Rudy Horist, 57, who is now a deputy chief with the McHenry Township Fire Protection District, is slated to replace Huemann at the top of the command chain.

“When people have asked me how I feel right now, if it was even possible to sum it up in one word, I would say very humbled,” Horist said. “I’ve been in the fire service 38 years. It’s been a goal for me for a number of years to finish my career as a fire chief.”

McHenry Township Fire Protection District Chief Tony Huemann speaks during a commemoration Wednesday, Sept. 11, 2013,  at Veterans Memorial Park in McHenry to honor those lost in the Sept. 11 terrorist attacks.

Horist has been with McHenry Township Fire Protection District since 2010.

“I’ve got a big pair of shoes to fill,” Horist said. “Chief Huemann has been a great mentor to me and has done a lot of things to help prepare me to take on this role.”
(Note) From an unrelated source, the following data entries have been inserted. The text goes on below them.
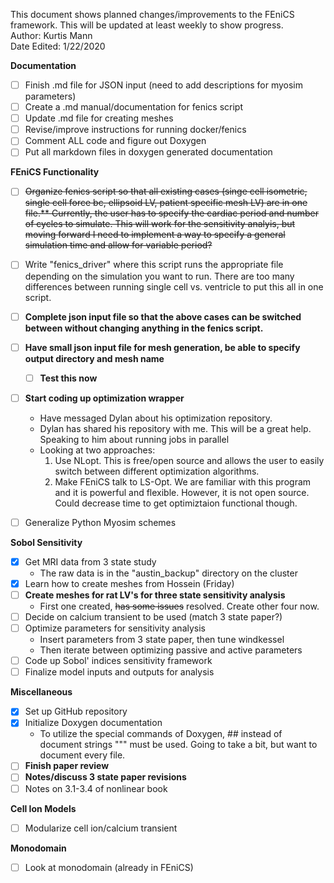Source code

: This document shows planned changes/improvements to the FEniCS framework. This will be updated at least weekly to show progress.  
Author: Kurtis Mann  
Date Edited:  1/22/2020  

**Documentation**
- [ ] Finish .md file for JSON input (need to add descriptions for myosim parameters)
- [ ] Create a .md manual/documentation for fenics script
- [ ] Update .md file for creating meshes
- [ ] Revise/improve instructions for running docker/fenics
- [ ] Comment ALL code and figure out Doxygen  
- [ ] Put all markdown files in doxygen generated documentation

**FEniCS Functionality**  
- [ ] ~~Organize fenics script so that all existing cases (singe cell isometric, single cell force bc, ellipsoid LV, patient specific mesh LV)  are in one file.** Currently, the user has to specify the cardiac period and number of cycles to simulate. This will work for the sensitivity analyis, but moving forward I need to implement a way to specify a general simulation time and allow for variable period?~~
- [ ] Write "fenics_driver" where this script runs the appropriate file depending on the simulation you want to run. There are too many differences between running single cell vs. ventricle to put this all in one script.
- [ ] **Complete json input file so that the above cases can be switched between without changing anything in the fenics script.**  
- [ ] **Have small json input file for mesh generation, be able to specify output directory and mesh name**
    - [ ] **Test this now**
- [ ] **Start coding up optimization wrapper**
  - Have messaged Dylan about his optimization repository.
  - Dylan has shared his repository with me. This will be a great help. Speaking to him about running jobs in parallel
  - Looking at two approaches:  
    1) Use NLopt. This is free/open source and allows the user to easily switch between different optimization algorithms. 
    2) Make FEniCS talk to LS-Opt. We are familiar with this program and it is powerful and flexible. However, it is not open source. Could decrease time to get optimiztaion functional though.
- [ ] Generalize Python Myosim schemes  


**Sobol Sensitivity**
- [x] Get MRI data from 3 state study
  * The raw data is in the "austin_backup" directory on the cluster
- [x] Learn how to create meshes from Hossein (Friday)
- [ ] **Create meshes for rat LV's for three state sensitivity analysis**
    - First one created, ~~has some issues~~ resolved. Create other four now.
- [ ] Decide on calcium transient to be used (match 3 state paper?)
- [ ] Optimize parameters for sensitivity analysis
    - Insert parameters from 3 state paper, then tune windkessel
    - Then iterate between optimizing passive and active parameters
- [ ] Code up Sobol' indices sensitivity framework
- [ ] Finalize model inputs and outputs for analysis  

**Miscellaneous**
- [x] Set up GitHub repository
- [x] Initialize Doxygen documentation
  * To utilize the special commands of Doxygen, ## instead of document strings """ must be used. Going to take a bit, but want to document every file.
- [ ] **Finish paper review**
- [ ] **Notes/discuss 3 state paper revisions**
- [ ] Notes on 3.1-3.4 of nonlinear book  

**Cell Ion Models**
- [ ] Modularize cell ion/calcium transient  

**Monodomain**
- [ ] Look at monodomain (already in FEniCS)  
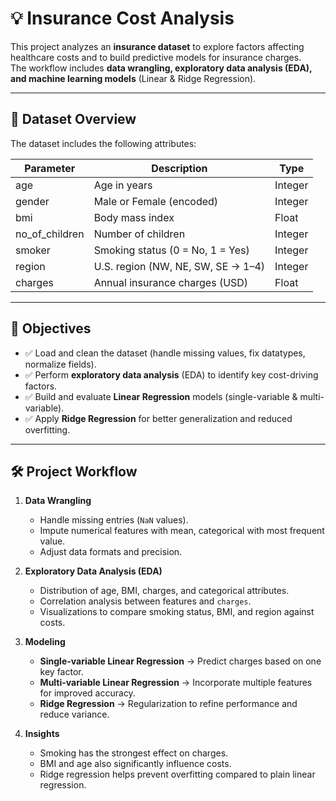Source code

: # 💡 Insurance Cost Analysis

This project analyzes an **insurance dataset** to explore factors affecting healthcare costs and to build predictive models for insurance charges.  
The workflow includes **data wrangling, exploratory data analysis (EDA), and machine learning models** (Linear & Ridge Regression).

---

## 📂 Dataset Overview
The dataset includes the following attributes:

| Parameter        | Description                                | Type        |
|------------------|--------------------------------------------|-------------|
| age              | Age in years                               | Integer     |
| gender           | Male or Female (encoded)                   | Integer     |
| bmi              | Body mass index                            | Float       |
| no_of_children   | Number of children                         | Integer     |
| smoker           | Smoking status (0 = No, 1 = Yes)           | Integer     |
| region           | U.S. region (NW, NE, SW, SE → 1–4)         | Integer     |
| charges          | Annual insurance charges (USD)             | Float       |

---

## 🎯 Objectives
- ✅ Load and clean the dataset (handle missing values, fix datatypes, normalize fields).  
- ✅ Perform **exploratory data analysis** (EDA) to identify key cost-driving factors.  
- ✅ Build and evaluate **Linear Regression** models (single-variable & multi-variable).  
- ✅ Apply **Ridge Regression** for better generalization and reduced overfitting.  

---

## 🛠️ Project Workflow
1. **Data Wrangling**  
   - Handle missing entries (`NaN` values).  
   - Impute numerical features with mean, categorical with most frequent value.  
   - Adjust data formats and precision.  

2. **Exploratory Data Analysis (EDA)**  
   - Distribution of age, BMI, charges, and categorical attributes.  
   - Correlation analysis between features and `charges`.  
   - Visualizations to compare smoking status, BMI, and region against costs.  

3. **Modeling**  
   - **Single-variable Linear Regression** → Predict charges based on one key factor.  
   - **Multi-variable Linear Regression** → Incorporate multiple features for improved accuracy.  
   - **Ridge Regression** → Regularization to refine performance and reduce variance.  

4. **Insights**  
   - Smoking has the strongest effect on charges.  
   - BMI and age also significantly influence costs.  
   - Ridge regression helps prevent overfitting compared to plain linear regression.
Huemann said his wife Brenda, a teacher in Johnsburg School District 12 for more than 30 years, is also set to retire this year. The couple plans on living several months a year in Florida and spending more time with their three children and three grandchildren, he said.

“I’ve always been supportive of his career and he’s just had that passion for it,” Brenda Huemann said of her husband. “When that pager would go off and he’d need to go help someone, I knew in my heart that that’s what he was doing. He was always there to help another person or another family, and that’s what it was all about, helping others.”